I am getting this error when I am trying to run word2vec from gensim library of python. I am using python 3.4 and OS is windows 7. I have also attached complete stacktrace as well. I read online and it says that this is an issue with python 2.x, but I am getting in python 3.4
model = word2vec.Word2Vec(sentences, workers=num_workers, \
size=num_features, min_count = min_word_count, \
window = context, sample = downsampling)
Traceback (most recent call last):
File "<pyshell#137>", line 3, in <module>
window = context, sample = downsampling)
File "C:\Python34\lib\site-packages\gensim\models\word2vec.py", line 417, in __init__
self.build_vocab(sentences)
File "C:\Python34\lib\site-packages\gensim\models\word2vec.py", line 483, in build_vocab
self.finalize_vocab() # build tables & arrays
File "C:\Python34\lib\site-packages\gensim\models\word2vec.py", line 611, in finalize_vocab
self.reset_weights()
File "C:\Python34\lib\site-packages\gensim\models\word2vec.py", line 888, in reset_weights
self.syn0[i] = self.seeded_vector(self.index2word[i] + str(self.seed))

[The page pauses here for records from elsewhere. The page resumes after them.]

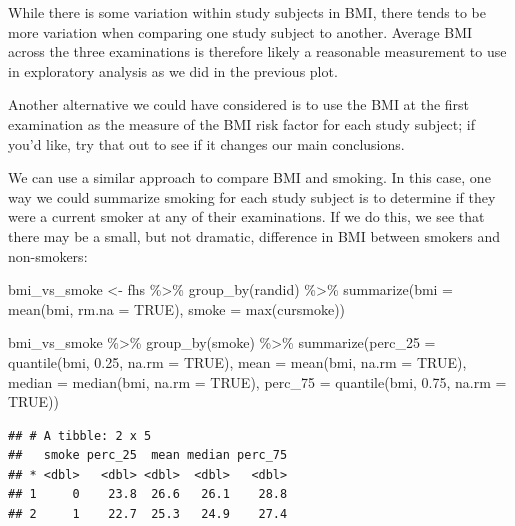 \documentclass[
]{book}
\newenvironment{Shaded}{\begin{snugshade}}{\end{snugshade}}
\newcommand{\AttributeTok}[1]{\textcolor[rgb]{0.77,0.63,0.00}{#1}}
\newcommand{\ConstantTok}[1]{\textcolor[rgb]{0.00,0.00,0.00}{#1}}
\newcommand{\FloatTok}[1]{\textcolor[rgb]{0.00,0.00,0.81}{#1}}
\newcommand{\FunctionTok}[1]{\textcolor[rgb]{0.00,0.00,0.00}{#1}}
\newcommand{\NormalTok}[1]{#1}
\newcommand{\OtherTok}[1]{\textcolor[rgb]{0.56,0.35,0.01}{#1}}
\newcommand{\SpecialCharTok}[1]{\textcolor[rgb]{0.00,0.00,0.00}{#1}}
\begin{document}
While there is some variation within study subjects in BMI, there tends to be more variation when comparing one study subject to another. Average BMI across the three examinations is therefore likely a reasonable measurement to use in exploratory analysis as we did in the previous plot.

Another alternative we could have considered is to use the BMI at the first examination as the measure of the BMI risk factor for each study subject; if you'd like, try that out to see if it changes our main conclusions.

We can use a similar approach to compare BMI and smoking. In this case, one way we could summarize smoking for each study subject is to determine if they were a current smoker at any of their examinations. If we do this, we see that there may be a small, but not dramatic, difference in BMI between smokers and non-smokers:

\begin{Shaded}
\begin{Highlighting}[]
\NormalTok{bmi\_vs\_smoke }\OtherTok{\textless{}{-}}\NormalTok{ fhs }\SpecialCharTok{\%\textgreater{}\%} 
  \FunctionTok{group\_by}\NormalTok{(randid) }\SpecialCharTok{\%\textgreater{}\%} 
  \FunctionTok{summarize}\NormalTok{(}\AttributeTok{bmi =} \FunctionTok{mean}\NormalTok{(bmi, }\AttributeTok{rm.na =} \ConstantTok{TRUE}\NormalTok{), }
            \AttributeTok{smoke =} \FunctionTok{max}\NormalTok{(cursmoke))}

\NormalTok{bmi\_vs\_smoke }\SpecialCharTok{\%\textgreater{}\%} 
  \FunctionTok{group\_by}\NormalTok{(smoke) }\SpecialCharTok{\%\textgreater{}\%} 
  \FunctionTok{summarize}\NormalTok{(}\AttributeTok{perc\_25 =} \FunctionTok{quantile}\NormalTok{(bmi, }\FloatTok{0.25}\NormalTok{, }\AttributeTok{na.rm =} \ConstantTok{TRUE}\NormalTok{), }
            \AttributeTok{mean =} \FunctionTok{mean}\NormalTok{(bmi, }\AttributeTok{na.rm =} \ConstantTok{TRUE}\NormalTok{), }
            \AttributeTok{median =} \FunctionTok{median}\NormalTok{(bmi, }\AttributeTok{na.rm =} \ConstantTok{TRUE}\NormalTok{),}
            \AttributeTok{perc\_75 =} \FunctionTok{quantile}\NormalTok{(bmi, }\FloatTok{0.75}\NormalTok{, }\AttributeTok{na.rm =} \ConstantTok{TRUE}\NormalTok{)) }
\end{Highlighting}
\end{Shaded}

\begin{verbatim}
## # A tibble: 2 x 5
##   smoke perc_25  mean median perc_75
## * <dbl>   <dbl> <dbl>  <dbl>   <dbl>
## 1     0    23.8  26.6   26.1    28.8
## 2     1    22.7  25.3   24.9    27.4
\end{verbatim}
\end{document}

File "C:\Python34\lib\site-packages\gensim\models\word2vec.py", line 900, in seeded_vector
once = random.RandomState(uint32(self.hashfxn(seed_string)))
OverflowError: Python int too large to convert to C long
Take note that python (2 and 3) support integers of arbitrary size - python will just keep on adding additional "digits" (actually groups of them in long
s) when you reach the current maximum size. The only differences between py2 and py3 is that the former will start with an actual C int
or long
before going to the arbitrary size python long
. In py3, you always get the python long
type.
Long story short: check the size of your integers.